Humans looking around in the world can, seemingly without effort, segment out and distinguish different objects in the world. The corresponding capability has largely eluded the efforts of researchers in computer vision. Figure-ground segmention in general needs both context and task to be well-defined, i.e. may not be addressed using information in the visual scene alone. However, 3D cues play a special role: they indicate physical chunks that in turn can be ascribed visually observable 3D properties, such as position, location and motion, and object intrinsic properties such as shape, color and maybe surface and material characteristics.

In the paper we will discuss segmentation of the scene into figure and ground and more generally into layers. Cues from stereo and motion will be used together with monocular cues from e.g. colour and texture. The goal is to acquire appearance models of the objects that can be used for subsequent processing, such as recognition. We will consider both moving and static objects, in the latter case assuming that 3D cues are available from either binocular stereo or observer motion.
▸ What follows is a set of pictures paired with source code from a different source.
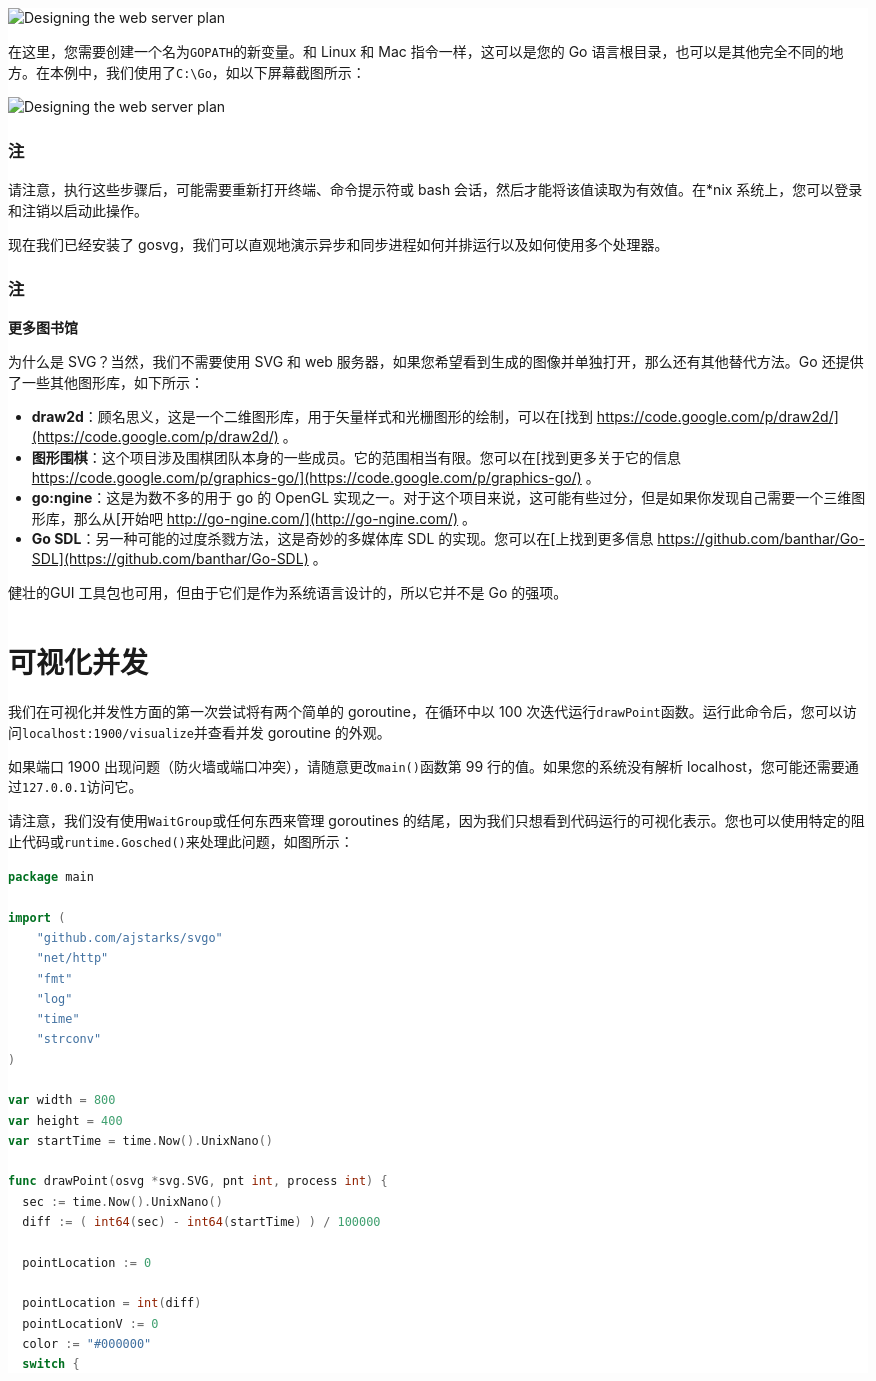 ![Designing the web server plan](graphics/3483OS_02_01.jpg)

在这里，您需要创建一个名为`GOPATH`的新变量。和 Linux 和 Mac 指令一样，这可以是您的 Go 语言根目录，也可以是其他完全不同的地方。在本例中，我们使用了`C:\Go`，如以下屏幕截图所示：

![Designing the web server plan](graphics/3483OS_02_02.jpg)

### 注

请注意，执行这些步骤后，可能需要重新打开终端、命令提示符或 bash 会话，然后才能将该值读取为有效值。在*nix 系统上，您可以登录和注销以启动此操作。

现在我们已经安装了 gosvg，我们可以直观地演示异步和同步进程如何并排运行以及如何使用多个处理器。

### 注

**更多图书馆**

为什么是 SVG？当然，我们不需要使用 SVG 和 web 服务器，如果您希望看到生成的图像并单独打开，那么还有其他替代方法。Go 还提供了一些其他图形库，如下所示：

*   **draw2d**：顾名思义，这是一个二维图形库，用于矢量样式和光栅图形的绘制，可以在[找到 https://code.google.com/p/draw2d/](https://code.google.com/p/draw2d/) 。
*   **图形围棋**：这个项目涉及围棋团队本身的一些成员。它的范围相当有限。您可以在[找到更多关于它的信息 https://code.google.com/p/graphics-go/](https://code.google.com/p/graphics-go/) 。
*   **go:ngine**：这是为数不多的用于 go 的 OpenGL 实现之一。对于这个项目来说，这可能有些过分，但是如果你发现自己需要一个三维图形库，那么从[开始吧 http://go-ngine.com/](http://go-ngine.com/) 。
*   **Go SDL**：另一种可能的过度杀戮方法，这是奇妙的多媒体库 SDL 的实现。您可以在[上找到更多信息 https://github.com/banthar/Go-SDL](https://github.com/banthar/Go-SDL) 。

健壮的GUI 工具包也可用，但由于它们是作为系统语言设计的，所以它并不是 Go 的强项。

# 可视化并发

我们在可视化并发性方面的第一次尝试将有两个简单的 goroutine，在循环中以 100 次迭代运行`drawPoint`函数。运行此命令后，您可以访问`localhost:1900/visualize`并查看并发 goroutine 的外观。

如果端口 1900 出现问题（防火墙或端口冲突），请随意更改`main()`函数第 99 行的值。如果您的系统没有解析 localhost，您可能还需要通过`127.0.0.1`访问它。

请注意，我们没有使用`WaitGroup`或任何东西来管理 goroutines 的结尾，因为我们只想看到代码运行的可视化表示。您也可以使用特定的阻止代码或`runtime.Gosched()`来处理此问题，如图所示：

```go
package main

import (
    "github.com/ajstarks/svgo"
    "net/http"
    "fmt"
    "log"
    "time"
    "strconv"
)

var width = 800
var height = 400
var startTime = time.Now().UnixNano()

func drawPoint(osvg *svg.SVG, pnt int, process int) {
  sec := time.Now().UnixNano()
  diff := ( int64(sec) - int64(startTime) ) / 100000

  pointLocation := 0

  pointLocation = int(diff)
  pointLocationV := 0
  color := "#000000"
  switch {
```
Integrating multiple cues is a key aspect of our approach and two techniques for this will be compared. One is a probabilistic approach where the likelihood of observing the data given a model of each layer is computed followed by a classification of each pixel using Bayes' rule. A second scheme is a voting method, the key difference being that each cue makes an independent decision regarding membership before these decisions are combined using a weighted sum. The advantage of voting in data fusion is that measurements drawn from very different spaces can easily be combined. With probabilistic methods more care must be taken in designing the model of each so that the different cues combine in the desired manner.

Experiments on everyday scenes will show the performance of our methods and the type of object appearance models that can be acquire

Eklundh, J.-O., Bjorkman, M., Hayman, E.(2003). Object appearance from integration of 3D and 2D cues in real scenes [Abstract]. Journal of Vision, 3( 9): 646, 646a, http://journalofvision.org/3/9/646/, doi:10.1167/3.9.646. [CrossRef]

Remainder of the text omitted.